FDA approves Ruxolitinib (Opzelura) for Vitiligo Therapy: A breakthrough in the field of dermatology.

The Food and Drug Administration (FDA) has authorized Ruxolitinib (Opzelura), as first at-home treatment for non-segmental vitiligo, an autoimmune condition that causes spots and patches of paler skin. Previously, it was used to treat atopic dermatitis, myelofibrosis, essential thrombocythemia, and polycythemia vera. It functions by lowering an individual's enhanced immune response, gradually promoting the development of new, healthy skin cells, and ultimately reintroducing pigment to the afflicted area. Using this topical lotion twice daily can not only produce even skin tones but also boost patients' self-esteem because vitiligo can be physically and psychologically upsetting. It is comparatively more efficacious and has a better safety profile than the oral forms of this medicine, although adverse effects such acne, redness, and itching at the application site, inflammation of the throat and nasal passages, headaches and fever have been observed, necessitating the need for observational studies and randomized controlled trials to demonstrate its efficacy and safety.
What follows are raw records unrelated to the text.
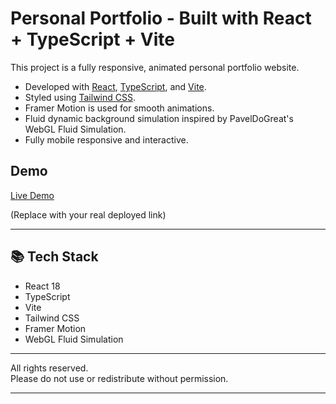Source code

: # Personal Portfolio - Built with React + TypeScript + Vite

This project is a fully responsive, animated personal portfolio website.

- Developed with [React](https://react.dev/), [TypeScript](https://www.typescriptlang.org/), and [Vite](https://vitejs.dev/).
- Styled using [Tailwind CSS](https://tailwindcss.com/).
- Framer Motion is used for smooth animations.
- Fluid dynamic background simulation inspired by PavelDoGreat's WebGL Fluid Simulation.
- Fully mobile responsive and interactive.

##  Demo

 [Live Demo](https://ruchikam.netlify.app/)

(Replace with your real deployed link)

---

## 📚 Tech Stack

- React 18
- TypeScript
- Vite
- Tailwind CSS
- Framer Motion
- WebGL Fluid Simulation

---

All rights reserved.  
Please do not use or redistribute without permission.

---

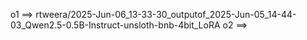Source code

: o1 ==> rtweera/2025-Jun-06_13-33-30_outputof_2025-Jun-05_14-44-03_Qwen2.5-0.5B-Instruct-unsloth-bnb-4bit_LoRA
o2 ==> 
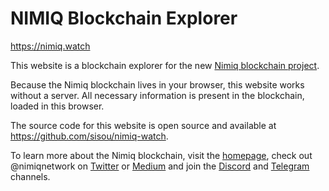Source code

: # NIMIQ Blockchain Explorer

https://nimiq.watch

This website is a blockchain explorer for the new [Nimiq blockchain project](https://nimiq.com).

Because the Nimiq blockchain lives in your browser, this website works without a server. All necessary information is
present in the blockchain, loaded in this browser.

The source code for this website is open source and available at https://github.com/sisou/nimiq-watch.

To learn more about the Nimiq blockchain, visit the
[homepage](https://nimiq.com),
check out @nimiqnetwork on
[Twitter](https://twitter.com/nimiqnetwork) or
[Medium](https://medium.com/nimiq-network) and join the
[Discord](https://discord.gg/cMHemg8) and
[Telegram](https://t.me/joinchat/AAAAAEJW-ozFwo7Er9jpHw) channels.
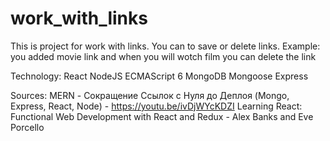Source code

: # work_with_links
This is project  for work with links. You can  to save or delete links. Example: you added  movie link and when you will wotch film you can delete the link



Technology:
  React
  NodeJS
  ECMAScript 6
  MongoDB
  Mongoose
  Express
  
Sources:
  MERN - Сокращение Ссылок с Нуля до Деплоя (Mongo, Express, React, Node) - https://youtu.be/ivDjWYcKDZI
  Learning React: Functional Web Development with React and Redux - Alex Banks and Eve Porcello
On July 18, the US Food and Drug Administration (FDA) based on clinical trials approved topical Ruxolitinib (Opzelura) 1.5% in patients 12 years of age or older for the treatment of non-segmental vitiligo [1].

Vitiligo is a chronic autoimmune condition that causes white macules of the skin due to an acquired lack of functional melanocytes with highly obvious, disfiguring lesions [2]. It affects 0.5–2% of the world population, with prevalence varying geographically. India (8.8%) and Mexico have the highest recorded incidences (2.6–4%) [3] It is a complex disorder with both inherited and environmental factors that impact all skin types and affects both men and women equally. It may appear ill-defined and hypo-pigmented at first or during the disease's rapid spread. The lesions may itch and are prone to sunburn [3,4]. It can occur everywhere on the body, particularly on the face (most common), hands, genital and periorificial areas [5].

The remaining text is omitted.